Grantham spent four years as Georgia’s defensive coordinator, the highlight being the 2011 season, when his defense was among the nation’s best. But things went down from there, and the defense struggled enough last year that Grantham’s job was on the line. Richt retained him, but when Grantham was offered a raise to join Bobby Petrino’s staff at Louisville, he jumped on it.
The move appears to have worked out for both teams. Grantham had a great regular season as Louisville’s defense ranks sixth in the nation this year. Georgia’s defense, under Jeremy Pruitt, is 18th in the nation, but that’s a vast improvement from 45th last year under Grantham.
“From what I’ve seen of them they have been outstanding, and when you do look at the statistical data ... just very, very impressive,” Richt said of Louisville’s defense. “They do a super job of a lot of things besides just stopping the run.”
Grantham ruffled some at Georgia at his Louisville introductory news conference when he called his defense the “backbone” of Georgia’s SEC East championship teams in 2011 and 2012. The defense was indeed strong in 2011, but the next year the offense was stronger.
Richt and offensive coordinator Mike Bobo have been careful not to return the fire. The furthest Richt has gone was saying the overhaul in defensive staffs proved to be a good thing.
And Richt did his best Sunday night to avoid saying anything much about Grantham. Asked if any current Georgia defensive players who played for Grantham would have any more fire for this game, Richt deferred.
“I guess you’ll just have to ask them when the time comes,” Richt said. “One thing we’ve done is we’ve competed extremely well every game and we’re gonna expect that from our guys, and they expect it, too.”
Two of Grantham’s former Georgia players joined him at Louisville: safety Josh Harvey-Clemons after he was dismissed at Georgia, and cornerback Shaq Wiggins after he transferred due to a personality conflict with Pruitt.
Harvey-Clemons and Wiggins are redshirting and not playing this year. But Grantham will be calling Louisville’s defensive plays on the other sideline.
Oh, and the Cardinals are coached by Petrino, the former Atlanta Falcons head coach who infamously left the Falcons before the season was over to take the Arkansas job.

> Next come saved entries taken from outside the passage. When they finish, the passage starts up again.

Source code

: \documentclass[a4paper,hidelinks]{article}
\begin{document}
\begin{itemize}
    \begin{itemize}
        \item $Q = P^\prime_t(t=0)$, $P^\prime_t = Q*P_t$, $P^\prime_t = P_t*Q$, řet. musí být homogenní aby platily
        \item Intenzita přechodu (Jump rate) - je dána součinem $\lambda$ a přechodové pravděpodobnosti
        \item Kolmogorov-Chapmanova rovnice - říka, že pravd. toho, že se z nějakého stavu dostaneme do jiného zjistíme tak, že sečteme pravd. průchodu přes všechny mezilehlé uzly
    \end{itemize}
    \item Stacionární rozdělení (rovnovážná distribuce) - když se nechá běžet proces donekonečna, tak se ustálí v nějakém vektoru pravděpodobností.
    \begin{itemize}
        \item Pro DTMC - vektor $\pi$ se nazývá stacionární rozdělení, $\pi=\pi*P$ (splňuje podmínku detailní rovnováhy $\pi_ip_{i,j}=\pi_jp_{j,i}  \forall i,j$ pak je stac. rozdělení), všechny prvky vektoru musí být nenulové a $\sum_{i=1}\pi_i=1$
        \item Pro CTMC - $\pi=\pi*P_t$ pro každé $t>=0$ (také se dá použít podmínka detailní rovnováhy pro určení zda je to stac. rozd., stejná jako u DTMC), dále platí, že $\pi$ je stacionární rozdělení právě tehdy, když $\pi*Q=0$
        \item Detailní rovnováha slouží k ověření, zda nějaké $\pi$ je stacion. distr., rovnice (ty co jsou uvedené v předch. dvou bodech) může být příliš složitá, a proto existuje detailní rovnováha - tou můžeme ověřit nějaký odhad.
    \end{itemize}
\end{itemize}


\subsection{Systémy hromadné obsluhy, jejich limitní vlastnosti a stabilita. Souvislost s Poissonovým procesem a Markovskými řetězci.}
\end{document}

Meanwhile, Georgia — which just more than a week ago still had hopes of making the College Football Playoff — finds itself in what has been regarded as at best mid-tier bowl. The Belk Bowl used to be the Meinecke Car Bowl, which did not previously have an SEC affiliation and had less prestige under the old bowl system.
But the bowl has more prestige now, argued Georgia athletics director Greg McGarity. The Belk and Texas bowls have replaced two of the SEC-affiliated bowls (Peach and Cotton) that moved up to playoff/top tier status this year.
And prestige aside, McGarity added, after the top tier bowls and the Citrus Bowl, the SEC put no pecking order on the six other bowls. So while it’s true that the Citrus shunned Georgia, it’s not true that the Outback or other bowls did.
“There may be people that think there are lobbying efforts or lack of lobbying. Those days have gone. Those days have disappeared,” McGarity said. “It’s almost having to re-program people on the selection process. Because the perception some people have that you fell spots is just not accurate any longer.”
The Belk Bowl will be one of 10 bowls this year, out of 39, that has two ranked teams competing against each other.
McGarity suggested a number of story lines for the game, in addition to Grantham. Georgia has never played in Charlotte. It’s also a chance to earn a 10th win for the 21st time in program history (and ninth under head coach Mark Richt), and then there’s “a legitimate shot” of finishing in the top 10, depending on how other teams fare.
“One thing that’s promising is you’re playing a ranked opponent, that’s lost three hard-fought games,” McGarity said. “You have a level of familiarity between the two programs from a coaching standpoint. So I think there are a lot of positives. It’s a game where our fans can get to very easily. And again, playing a top 25 team in an NFL venue, and we’ve never played there before. So there’s a lot of newness.”
Louisville and Georgia have two common opponents this year. Georgia beat Clemson in the season opener, 45-21, while the Cardinals lost 23-17 in Death Valley on Oct. 11. Both teams beat Kentucky, Georgia in Lexington, Louisville at home.